After a long day we arrived here in Switzerland at 7 this morning. Puhhh, home, sweet home!
We really enjoyed the few days in Chicago. Despite its size we found it pretty calm. It’s rather the laid back attitude of a west coast city than the hectic, bustling atmosphere of let’s say New York. We were lucky to visit Chicago during the best weeks – summer, the time of free events for the public. In and around Grant Park there all sorts of of events taking place. We enjoyed two free concerts as part of the Grant Park Music Festival (classical music, orchestras). It’s like magic: a warm summer night, the sun is setting behind the skyline, the moon rises, and you sit in this park encircled by skyscrapers and listen to classical music.
While in Chicago we also visited the Museum of Science and Industry. Maybe it was because we have seen many similar museums before, but the exibitions didn’t really ignite interest. A few things like the Whispering Gallery or Genectics: Decoding Life we thought were nicely done. The whole Basic Science floor could do with a serious overhaul. What personally disappointed me the most though, was the attitude most visitors (families and school groups) seem to have towards such an educational place. To get something out of it one needs TIME, you can’t just rush through. Kids need explanations and guidance from their parents/teachers. It was almost painful to see how “neglected” they were – no surprise most of them appeared to be bored.
One hint for fellow travellers: to get to the MSI take the CTA green line to Garfield then transfer to bus X55/55.
We also were at the Shedd Aquarium. Now that’s definitly an attraction we would recommend to anyone, despite high admission fees. However, again, it takes time to really get idea about marine life. The dolphine show is much less sophisticate than for example the shows at Sea World in San Diego. Nonetheless, we though that since much less is expected of the dolphines in terms of stunts they must deliver they might have a happier life in Chicago…

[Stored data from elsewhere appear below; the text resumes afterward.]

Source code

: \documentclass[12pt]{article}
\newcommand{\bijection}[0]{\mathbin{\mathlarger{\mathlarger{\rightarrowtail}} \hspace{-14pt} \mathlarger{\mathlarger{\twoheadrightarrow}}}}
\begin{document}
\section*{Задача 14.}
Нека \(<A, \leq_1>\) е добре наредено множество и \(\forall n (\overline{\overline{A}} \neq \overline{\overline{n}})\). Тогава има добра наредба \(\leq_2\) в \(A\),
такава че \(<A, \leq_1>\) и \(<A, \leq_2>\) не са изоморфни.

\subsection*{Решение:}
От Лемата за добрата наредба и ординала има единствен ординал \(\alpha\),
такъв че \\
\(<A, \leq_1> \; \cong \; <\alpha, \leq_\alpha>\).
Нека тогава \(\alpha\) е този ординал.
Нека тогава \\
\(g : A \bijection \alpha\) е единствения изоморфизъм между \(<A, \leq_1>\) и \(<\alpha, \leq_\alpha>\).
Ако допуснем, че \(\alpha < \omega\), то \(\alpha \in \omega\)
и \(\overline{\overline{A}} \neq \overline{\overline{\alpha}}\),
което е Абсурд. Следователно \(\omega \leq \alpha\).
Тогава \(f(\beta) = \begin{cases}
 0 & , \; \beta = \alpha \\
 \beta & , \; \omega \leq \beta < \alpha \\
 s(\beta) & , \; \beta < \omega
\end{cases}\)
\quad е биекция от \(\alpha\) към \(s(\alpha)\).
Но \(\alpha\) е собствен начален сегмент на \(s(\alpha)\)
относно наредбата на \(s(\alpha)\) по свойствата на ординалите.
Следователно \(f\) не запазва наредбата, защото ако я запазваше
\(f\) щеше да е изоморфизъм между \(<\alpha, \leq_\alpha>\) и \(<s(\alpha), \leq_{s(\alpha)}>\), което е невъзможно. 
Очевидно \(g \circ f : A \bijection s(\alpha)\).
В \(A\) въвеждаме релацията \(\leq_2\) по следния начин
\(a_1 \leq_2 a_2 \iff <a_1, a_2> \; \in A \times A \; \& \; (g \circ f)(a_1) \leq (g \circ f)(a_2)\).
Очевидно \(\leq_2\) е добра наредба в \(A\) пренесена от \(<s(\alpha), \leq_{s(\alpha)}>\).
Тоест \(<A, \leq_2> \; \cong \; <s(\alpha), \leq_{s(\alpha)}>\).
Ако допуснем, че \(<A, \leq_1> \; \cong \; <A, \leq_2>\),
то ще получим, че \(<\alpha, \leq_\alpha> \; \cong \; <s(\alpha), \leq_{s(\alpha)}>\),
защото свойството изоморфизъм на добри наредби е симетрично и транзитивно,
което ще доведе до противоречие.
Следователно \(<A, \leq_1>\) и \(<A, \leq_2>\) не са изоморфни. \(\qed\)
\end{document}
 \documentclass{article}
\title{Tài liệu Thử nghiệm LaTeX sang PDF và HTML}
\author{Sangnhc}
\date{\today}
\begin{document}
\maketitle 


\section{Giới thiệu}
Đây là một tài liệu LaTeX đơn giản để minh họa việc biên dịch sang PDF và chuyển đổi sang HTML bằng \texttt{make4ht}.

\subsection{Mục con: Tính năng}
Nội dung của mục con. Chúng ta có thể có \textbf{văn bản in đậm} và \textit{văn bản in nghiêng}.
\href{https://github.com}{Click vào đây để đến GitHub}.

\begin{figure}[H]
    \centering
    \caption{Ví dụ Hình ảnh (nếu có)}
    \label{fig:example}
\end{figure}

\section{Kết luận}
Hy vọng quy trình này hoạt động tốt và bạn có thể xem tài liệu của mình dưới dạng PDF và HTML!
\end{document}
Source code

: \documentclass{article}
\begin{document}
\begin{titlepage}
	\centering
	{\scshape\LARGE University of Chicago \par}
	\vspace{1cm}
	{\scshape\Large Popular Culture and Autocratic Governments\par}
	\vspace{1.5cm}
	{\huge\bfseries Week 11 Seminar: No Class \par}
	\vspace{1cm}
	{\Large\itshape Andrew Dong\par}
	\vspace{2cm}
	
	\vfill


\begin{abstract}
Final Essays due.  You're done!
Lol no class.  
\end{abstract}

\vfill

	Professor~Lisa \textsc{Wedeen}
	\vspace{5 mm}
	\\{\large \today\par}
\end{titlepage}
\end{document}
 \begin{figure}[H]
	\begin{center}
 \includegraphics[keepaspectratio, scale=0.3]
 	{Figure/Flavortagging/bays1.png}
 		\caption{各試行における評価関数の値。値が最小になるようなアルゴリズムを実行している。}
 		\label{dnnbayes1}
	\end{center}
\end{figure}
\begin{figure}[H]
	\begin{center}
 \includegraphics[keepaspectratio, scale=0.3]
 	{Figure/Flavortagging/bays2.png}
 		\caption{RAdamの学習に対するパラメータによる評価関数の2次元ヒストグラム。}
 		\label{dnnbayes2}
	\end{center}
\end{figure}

As in New York, Akiko and I managed to visit a local Toastmasters club, Toastmasters of Lincoln Park. As expected the corner stones of their meetings are very similar to ones in our club. Their meeting protocol and the setting is different, though. We had a good time and felt very welcome. It appears that they hadn’t had visitors from abroad in a long while. After the meeting we joined them for beer/dinner at a nearby bar. Later that night we went up to the 96th floor of the John Hancock tower to have a drink in the Signature Lounge. The view is awesome, but the drinks lack any sort of sophistication.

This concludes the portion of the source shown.